(Stored dataset items)

____

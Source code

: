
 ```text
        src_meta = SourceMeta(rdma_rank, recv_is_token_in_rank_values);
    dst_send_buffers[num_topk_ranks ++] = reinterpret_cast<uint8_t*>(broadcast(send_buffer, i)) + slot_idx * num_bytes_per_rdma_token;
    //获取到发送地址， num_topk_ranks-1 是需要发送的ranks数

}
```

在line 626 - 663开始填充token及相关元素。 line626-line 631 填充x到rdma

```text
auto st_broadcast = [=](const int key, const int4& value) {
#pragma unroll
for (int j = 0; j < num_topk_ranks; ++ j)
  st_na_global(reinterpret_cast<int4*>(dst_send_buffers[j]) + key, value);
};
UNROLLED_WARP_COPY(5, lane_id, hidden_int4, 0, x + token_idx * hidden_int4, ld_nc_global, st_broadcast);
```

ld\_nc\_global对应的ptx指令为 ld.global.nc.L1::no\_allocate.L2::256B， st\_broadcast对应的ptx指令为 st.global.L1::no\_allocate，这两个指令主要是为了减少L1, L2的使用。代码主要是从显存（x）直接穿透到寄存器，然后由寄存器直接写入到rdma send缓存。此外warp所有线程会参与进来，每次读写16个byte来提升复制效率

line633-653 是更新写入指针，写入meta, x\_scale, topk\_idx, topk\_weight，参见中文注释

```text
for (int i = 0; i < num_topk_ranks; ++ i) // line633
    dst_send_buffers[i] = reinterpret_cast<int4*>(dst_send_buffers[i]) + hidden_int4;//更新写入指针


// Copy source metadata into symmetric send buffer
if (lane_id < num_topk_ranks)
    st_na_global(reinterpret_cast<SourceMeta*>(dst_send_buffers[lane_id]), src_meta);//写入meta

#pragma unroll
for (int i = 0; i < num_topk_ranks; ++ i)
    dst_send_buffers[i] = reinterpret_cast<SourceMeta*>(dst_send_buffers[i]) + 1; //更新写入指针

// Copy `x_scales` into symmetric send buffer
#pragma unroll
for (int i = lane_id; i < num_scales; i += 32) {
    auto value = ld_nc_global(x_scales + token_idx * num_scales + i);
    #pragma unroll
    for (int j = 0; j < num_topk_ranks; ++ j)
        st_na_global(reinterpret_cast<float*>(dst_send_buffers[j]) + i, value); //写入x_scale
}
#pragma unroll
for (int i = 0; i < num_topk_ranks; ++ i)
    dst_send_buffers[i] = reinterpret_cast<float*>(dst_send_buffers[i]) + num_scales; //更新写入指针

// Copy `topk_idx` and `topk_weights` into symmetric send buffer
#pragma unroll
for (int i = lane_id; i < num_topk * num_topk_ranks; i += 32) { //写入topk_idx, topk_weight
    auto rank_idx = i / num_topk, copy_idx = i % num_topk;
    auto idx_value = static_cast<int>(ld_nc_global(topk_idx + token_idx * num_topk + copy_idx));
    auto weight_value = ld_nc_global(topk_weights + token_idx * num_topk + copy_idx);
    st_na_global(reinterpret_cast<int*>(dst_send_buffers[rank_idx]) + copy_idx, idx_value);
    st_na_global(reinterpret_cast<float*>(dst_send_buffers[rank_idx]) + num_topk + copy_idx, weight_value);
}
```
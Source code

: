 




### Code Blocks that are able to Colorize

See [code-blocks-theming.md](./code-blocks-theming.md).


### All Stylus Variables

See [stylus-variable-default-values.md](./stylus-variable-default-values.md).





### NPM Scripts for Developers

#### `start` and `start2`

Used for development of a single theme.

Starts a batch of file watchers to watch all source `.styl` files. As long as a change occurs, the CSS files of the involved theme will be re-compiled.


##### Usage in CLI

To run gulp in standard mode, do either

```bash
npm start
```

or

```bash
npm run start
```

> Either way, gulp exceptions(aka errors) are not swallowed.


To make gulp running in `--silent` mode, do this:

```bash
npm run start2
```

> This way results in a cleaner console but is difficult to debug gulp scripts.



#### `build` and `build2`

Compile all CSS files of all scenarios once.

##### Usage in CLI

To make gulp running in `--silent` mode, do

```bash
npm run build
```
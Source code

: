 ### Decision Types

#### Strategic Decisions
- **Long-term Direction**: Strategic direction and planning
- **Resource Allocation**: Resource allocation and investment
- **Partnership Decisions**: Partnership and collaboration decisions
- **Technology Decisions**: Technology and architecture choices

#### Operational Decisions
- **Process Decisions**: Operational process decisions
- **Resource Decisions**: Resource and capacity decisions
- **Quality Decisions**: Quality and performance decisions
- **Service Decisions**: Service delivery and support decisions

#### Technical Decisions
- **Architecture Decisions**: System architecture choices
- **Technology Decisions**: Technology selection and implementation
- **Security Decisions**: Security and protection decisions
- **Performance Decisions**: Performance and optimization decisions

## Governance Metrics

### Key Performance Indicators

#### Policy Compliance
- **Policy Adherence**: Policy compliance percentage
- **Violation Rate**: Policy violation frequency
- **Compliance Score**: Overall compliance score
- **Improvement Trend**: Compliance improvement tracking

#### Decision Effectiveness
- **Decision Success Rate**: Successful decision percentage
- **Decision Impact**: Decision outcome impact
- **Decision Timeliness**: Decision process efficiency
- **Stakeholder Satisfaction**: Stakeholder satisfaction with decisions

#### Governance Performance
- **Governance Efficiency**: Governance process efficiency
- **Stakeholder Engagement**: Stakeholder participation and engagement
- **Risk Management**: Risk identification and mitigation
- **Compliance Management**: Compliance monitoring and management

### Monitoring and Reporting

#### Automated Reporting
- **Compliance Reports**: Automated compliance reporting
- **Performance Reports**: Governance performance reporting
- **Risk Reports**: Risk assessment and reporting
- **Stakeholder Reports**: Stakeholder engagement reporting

____

**WHAT IS BEING ASKED**
Taking the line with "- **Violation Rate**: Policy" as the first and the line with "- **Decision Impact**: Decision" as the last, retype that stretch of the data above exactly, with no other lines.

**ANSWER TO THE PROBLEM**
- **Violation Rate**: Policy violation frequency
- **Compliance Score**: Overall compliance score
- **Improvement Trend**: Compliance improvement tracking

#### Decision Effectiveness
- **Decision Success Rate**: Successful decision percentage
- **Decision Impact**: Decision outcome impact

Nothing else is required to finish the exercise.